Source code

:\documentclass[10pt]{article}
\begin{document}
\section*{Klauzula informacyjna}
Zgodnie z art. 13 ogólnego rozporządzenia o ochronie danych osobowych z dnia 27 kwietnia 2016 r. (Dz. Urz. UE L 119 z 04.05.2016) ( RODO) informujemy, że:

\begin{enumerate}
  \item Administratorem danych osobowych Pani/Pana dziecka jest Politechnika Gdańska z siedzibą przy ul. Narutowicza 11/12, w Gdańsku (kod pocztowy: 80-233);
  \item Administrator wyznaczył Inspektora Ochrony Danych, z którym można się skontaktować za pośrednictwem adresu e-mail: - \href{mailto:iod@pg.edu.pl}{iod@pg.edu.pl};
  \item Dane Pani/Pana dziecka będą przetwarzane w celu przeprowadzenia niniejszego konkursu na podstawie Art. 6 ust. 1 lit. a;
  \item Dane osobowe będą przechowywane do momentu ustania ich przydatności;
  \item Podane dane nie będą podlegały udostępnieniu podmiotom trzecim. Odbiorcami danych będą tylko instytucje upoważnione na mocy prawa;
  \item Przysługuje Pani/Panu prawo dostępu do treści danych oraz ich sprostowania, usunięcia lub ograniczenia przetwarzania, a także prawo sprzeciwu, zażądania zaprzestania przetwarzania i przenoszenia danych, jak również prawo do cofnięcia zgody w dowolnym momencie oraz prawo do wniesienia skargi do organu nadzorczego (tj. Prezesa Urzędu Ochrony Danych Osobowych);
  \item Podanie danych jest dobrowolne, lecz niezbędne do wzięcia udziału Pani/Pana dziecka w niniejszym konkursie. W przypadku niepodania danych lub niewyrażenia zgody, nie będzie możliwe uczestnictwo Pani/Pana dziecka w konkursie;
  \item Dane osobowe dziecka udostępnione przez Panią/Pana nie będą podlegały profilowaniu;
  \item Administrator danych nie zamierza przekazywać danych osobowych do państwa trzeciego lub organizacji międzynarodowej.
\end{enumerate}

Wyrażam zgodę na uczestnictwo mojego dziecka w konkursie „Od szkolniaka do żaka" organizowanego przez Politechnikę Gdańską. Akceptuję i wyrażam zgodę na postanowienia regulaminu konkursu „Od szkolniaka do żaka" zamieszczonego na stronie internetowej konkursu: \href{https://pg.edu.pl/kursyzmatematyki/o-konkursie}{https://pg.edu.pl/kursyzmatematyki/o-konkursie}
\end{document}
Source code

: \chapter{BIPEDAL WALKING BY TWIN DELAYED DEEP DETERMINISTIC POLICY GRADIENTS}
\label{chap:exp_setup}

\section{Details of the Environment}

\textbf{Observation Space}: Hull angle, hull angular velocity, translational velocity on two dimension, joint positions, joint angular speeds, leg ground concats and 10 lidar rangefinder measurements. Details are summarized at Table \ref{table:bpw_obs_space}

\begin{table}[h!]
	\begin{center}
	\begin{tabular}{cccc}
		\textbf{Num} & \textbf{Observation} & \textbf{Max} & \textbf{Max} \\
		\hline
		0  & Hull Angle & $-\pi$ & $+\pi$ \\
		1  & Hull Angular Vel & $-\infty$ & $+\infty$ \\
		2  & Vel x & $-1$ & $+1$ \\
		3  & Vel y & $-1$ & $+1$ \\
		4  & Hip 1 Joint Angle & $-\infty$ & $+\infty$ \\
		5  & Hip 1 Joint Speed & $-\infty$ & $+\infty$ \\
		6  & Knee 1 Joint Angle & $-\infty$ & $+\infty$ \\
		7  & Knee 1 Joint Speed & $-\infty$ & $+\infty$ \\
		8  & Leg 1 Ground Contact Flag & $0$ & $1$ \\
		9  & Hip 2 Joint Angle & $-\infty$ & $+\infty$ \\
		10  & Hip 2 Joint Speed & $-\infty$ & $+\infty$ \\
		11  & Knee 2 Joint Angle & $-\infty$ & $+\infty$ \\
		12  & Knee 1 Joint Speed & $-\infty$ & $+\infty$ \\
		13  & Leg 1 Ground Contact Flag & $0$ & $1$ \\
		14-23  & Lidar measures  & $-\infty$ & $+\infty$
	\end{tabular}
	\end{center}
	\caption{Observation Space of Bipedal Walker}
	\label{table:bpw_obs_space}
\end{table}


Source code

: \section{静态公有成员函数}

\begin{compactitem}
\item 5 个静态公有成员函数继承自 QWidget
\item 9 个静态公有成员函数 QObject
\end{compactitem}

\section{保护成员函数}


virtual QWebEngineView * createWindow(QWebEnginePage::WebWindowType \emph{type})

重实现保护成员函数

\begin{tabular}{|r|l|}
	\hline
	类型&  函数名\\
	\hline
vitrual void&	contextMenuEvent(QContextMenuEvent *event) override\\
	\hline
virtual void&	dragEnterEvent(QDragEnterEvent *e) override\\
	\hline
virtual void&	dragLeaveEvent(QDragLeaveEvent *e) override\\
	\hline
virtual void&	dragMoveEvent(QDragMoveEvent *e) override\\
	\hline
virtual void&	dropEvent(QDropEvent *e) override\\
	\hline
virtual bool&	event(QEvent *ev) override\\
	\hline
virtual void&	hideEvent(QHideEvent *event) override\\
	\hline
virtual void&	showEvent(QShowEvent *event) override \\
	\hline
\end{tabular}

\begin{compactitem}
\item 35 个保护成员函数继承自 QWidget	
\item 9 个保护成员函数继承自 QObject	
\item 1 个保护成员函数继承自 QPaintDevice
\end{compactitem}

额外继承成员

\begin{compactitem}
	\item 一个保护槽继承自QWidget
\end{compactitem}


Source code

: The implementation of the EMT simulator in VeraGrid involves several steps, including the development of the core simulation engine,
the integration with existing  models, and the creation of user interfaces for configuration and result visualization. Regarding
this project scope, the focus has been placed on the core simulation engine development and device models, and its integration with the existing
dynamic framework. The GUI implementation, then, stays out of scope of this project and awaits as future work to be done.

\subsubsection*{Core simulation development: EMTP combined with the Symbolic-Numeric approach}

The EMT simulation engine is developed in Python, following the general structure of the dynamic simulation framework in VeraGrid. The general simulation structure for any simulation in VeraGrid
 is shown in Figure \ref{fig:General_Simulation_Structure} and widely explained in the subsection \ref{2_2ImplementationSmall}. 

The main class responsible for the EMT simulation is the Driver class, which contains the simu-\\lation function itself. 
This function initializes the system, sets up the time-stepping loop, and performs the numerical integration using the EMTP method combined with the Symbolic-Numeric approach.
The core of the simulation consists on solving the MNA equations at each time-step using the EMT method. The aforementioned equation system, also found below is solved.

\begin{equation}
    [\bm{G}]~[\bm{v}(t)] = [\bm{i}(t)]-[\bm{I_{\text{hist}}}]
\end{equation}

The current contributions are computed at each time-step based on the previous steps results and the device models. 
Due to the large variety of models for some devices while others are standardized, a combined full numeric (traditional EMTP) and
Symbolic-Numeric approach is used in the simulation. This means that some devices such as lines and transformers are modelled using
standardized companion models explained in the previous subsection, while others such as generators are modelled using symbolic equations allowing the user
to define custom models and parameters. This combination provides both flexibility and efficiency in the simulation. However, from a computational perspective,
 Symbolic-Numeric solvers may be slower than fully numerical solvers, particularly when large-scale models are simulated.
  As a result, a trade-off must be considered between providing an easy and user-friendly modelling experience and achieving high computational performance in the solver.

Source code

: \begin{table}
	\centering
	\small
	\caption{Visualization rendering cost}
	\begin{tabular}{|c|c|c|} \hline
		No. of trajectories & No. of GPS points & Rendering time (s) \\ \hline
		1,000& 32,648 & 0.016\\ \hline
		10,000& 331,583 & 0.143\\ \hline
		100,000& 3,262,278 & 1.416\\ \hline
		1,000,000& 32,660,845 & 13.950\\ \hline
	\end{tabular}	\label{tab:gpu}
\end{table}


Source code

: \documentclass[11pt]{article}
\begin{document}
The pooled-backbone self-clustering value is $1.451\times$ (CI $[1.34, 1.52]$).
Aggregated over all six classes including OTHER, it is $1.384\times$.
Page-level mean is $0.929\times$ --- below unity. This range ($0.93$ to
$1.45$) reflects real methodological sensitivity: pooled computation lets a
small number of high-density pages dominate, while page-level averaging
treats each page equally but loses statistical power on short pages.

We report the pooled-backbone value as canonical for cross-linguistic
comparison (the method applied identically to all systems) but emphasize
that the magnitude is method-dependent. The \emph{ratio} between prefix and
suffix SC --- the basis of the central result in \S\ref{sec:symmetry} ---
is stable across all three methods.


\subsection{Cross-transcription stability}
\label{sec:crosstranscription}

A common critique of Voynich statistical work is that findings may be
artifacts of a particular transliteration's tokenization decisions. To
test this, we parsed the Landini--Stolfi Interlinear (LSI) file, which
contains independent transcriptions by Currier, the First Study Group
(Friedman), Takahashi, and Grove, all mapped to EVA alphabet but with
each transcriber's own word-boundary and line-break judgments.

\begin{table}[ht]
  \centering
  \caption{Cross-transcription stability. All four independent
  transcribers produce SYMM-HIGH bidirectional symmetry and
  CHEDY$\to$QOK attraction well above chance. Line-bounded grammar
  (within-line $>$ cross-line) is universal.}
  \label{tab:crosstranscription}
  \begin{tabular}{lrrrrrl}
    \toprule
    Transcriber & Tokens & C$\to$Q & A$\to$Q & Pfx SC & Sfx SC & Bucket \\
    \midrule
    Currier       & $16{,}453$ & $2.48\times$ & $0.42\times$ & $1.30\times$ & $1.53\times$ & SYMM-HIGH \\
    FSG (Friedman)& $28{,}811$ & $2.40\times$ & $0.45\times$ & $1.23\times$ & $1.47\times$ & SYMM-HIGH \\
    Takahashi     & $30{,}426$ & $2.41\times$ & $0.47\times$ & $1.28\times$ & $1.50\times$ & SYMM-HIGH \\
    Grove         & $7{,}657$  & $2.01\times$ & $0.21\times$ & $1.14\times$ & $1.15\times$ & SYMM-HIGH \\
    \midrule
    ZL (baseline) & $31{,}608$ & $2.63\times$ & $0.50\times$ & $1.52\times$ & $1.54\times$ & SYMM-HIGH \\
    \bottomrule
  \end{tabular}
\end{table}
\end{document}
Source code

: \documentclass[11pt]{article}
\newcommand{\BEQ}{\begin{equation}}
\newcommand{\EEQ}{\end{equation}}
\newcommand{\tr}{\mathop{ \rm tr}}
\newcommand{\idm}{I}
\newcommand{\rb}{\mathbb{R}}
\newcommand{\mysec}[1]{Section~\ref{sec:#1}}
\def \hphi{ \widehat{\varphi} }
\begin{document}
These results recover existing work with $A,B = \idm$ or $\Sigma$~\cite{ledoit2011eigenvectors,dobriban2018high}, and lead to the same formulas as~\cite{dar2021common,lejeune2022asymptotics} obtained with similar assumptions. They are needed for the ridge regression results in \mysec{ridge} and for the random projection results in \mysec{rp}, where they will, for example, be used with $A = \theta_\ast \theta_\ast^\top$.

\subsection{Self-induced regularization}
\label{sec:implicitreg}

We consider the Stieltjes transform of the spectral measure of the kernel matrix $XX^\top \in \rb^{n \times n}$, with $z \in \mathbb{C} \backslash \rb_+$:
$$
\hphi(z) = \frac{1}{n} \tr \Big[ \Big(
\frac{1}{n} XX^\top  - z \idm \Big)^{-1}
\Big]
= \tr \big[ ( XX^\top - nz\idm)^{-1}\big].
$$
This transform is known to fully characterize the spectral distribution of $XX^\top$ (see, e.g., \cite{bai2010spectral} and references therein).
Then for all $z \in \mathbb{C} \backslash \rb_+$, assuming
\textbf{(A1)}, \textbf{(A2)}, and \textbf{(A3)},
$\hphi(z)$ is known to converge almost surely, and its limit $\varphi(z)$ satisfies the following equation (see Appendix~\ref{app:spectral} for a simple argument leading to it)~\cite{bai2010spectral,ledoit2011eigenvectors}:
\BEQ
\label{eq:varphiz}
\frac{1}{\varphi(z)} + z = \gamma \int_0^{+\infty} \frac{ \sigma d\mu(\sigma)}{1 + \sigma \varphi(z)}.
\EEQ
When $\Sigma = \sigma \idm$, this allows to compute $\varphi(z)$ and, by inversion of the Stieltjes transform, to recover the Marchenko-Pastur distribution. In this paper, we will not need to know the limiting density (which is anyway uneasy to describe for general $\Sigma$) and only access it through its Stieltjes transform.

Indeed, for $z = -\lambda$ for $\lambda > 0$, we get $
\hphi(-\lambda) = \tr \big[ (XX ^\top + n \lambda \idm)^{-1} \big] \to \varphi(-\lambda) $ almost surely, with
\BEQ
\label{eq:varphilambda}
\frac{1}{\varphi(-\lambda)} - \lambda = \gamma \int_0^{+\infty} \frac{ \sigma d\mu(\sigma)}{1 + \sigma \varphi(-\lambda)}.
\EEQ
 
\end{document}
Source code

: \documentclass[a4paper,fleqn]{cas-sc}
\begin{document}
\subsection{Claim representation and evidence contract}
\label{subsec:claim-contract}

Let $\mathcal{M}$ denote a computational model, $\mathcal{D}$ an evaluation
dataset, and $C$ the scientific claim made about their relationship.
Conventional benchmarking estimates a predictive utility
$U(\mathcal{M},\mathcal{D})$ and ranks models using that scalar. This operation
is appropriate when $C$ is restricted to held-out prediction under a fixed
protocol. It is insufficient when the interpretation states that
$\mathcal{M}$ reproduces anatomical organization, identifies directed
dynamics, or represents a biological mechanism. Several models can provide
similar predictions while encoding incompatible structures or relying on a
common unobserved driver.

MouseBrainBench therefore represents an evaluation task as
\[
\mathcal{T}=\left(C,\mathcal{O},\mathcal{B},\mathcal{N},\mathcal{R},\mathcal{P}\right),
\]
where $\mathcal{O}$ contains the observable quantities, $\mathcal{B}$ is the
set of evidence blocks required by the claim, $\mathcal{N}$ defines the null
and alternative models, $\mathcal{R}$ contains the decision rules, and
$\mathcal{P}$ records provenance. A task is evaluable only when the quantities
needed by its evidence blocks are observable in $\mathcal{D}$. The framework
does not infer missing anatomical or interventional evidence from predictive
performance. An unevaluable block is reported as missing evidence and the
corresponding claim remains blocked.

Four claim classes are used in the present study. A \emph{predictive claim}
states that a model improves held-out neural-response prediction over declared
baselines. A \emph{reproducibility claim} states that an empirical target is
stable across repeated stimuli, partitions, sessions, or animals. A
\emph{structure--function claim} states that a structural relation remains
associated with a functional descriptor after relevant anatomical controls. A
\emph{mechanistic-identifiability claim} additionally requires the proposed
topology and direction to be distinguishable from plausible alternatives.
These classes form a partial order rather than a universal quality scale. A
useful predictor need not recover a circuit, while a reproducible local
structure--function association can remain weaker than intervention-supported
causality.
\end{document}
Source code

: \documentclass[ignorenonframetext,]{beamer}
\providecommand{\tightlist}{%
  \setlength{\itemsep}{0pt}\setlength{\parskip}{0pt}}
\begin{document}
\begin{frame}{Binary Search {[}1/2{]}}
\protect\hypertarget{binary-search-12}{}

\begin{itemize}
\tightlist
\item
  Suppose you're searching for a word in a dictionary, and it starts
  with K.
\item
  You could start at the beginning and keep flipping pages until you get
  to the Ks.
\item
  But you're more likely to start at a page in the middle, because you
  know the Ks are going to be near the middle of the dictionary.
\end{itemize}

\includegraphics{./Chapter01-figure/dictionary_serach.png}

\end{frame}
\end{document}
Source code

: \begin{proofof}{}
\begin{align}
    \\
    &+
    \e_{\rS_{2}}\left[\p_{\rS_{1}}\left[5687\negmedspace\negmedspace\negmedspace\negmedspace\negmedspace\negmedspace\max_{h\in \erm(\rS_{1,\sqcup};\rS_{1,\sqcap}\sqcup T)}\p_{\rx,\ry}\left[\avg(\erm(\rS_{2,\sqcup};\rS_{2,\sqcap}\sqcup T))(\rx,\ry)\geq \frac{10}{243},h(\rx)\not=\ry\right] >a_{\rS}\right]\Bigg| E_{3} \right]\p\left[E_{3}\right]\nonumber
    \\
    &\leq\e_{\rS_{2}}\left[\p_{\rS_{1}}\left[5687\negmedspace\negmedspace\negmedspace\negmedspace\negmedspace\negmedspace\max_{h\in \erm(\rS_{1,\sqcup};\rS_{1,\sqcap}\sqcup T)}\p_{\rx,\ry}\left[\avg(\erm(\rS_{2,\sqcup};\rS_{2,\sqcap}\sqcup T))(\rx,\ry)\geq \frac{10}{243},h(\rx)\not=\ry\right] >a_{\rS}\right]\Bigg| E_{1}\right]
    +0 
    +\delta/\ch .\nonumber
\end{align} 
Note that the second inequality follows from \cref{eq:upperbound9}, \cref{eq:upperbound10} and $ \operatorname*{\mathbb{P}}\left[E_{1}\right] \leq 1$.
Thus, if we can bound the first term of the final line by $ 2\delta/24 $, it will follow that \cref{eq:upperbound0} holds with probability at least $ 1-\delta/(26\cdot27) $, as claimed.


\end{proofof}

Goal of the exercise
What lines hold the string "statistical"? Pick them out of the data.

The answer
treats each page equally but loses statistical power on short pages.
A common critique of Voynich statistical work is that findings may be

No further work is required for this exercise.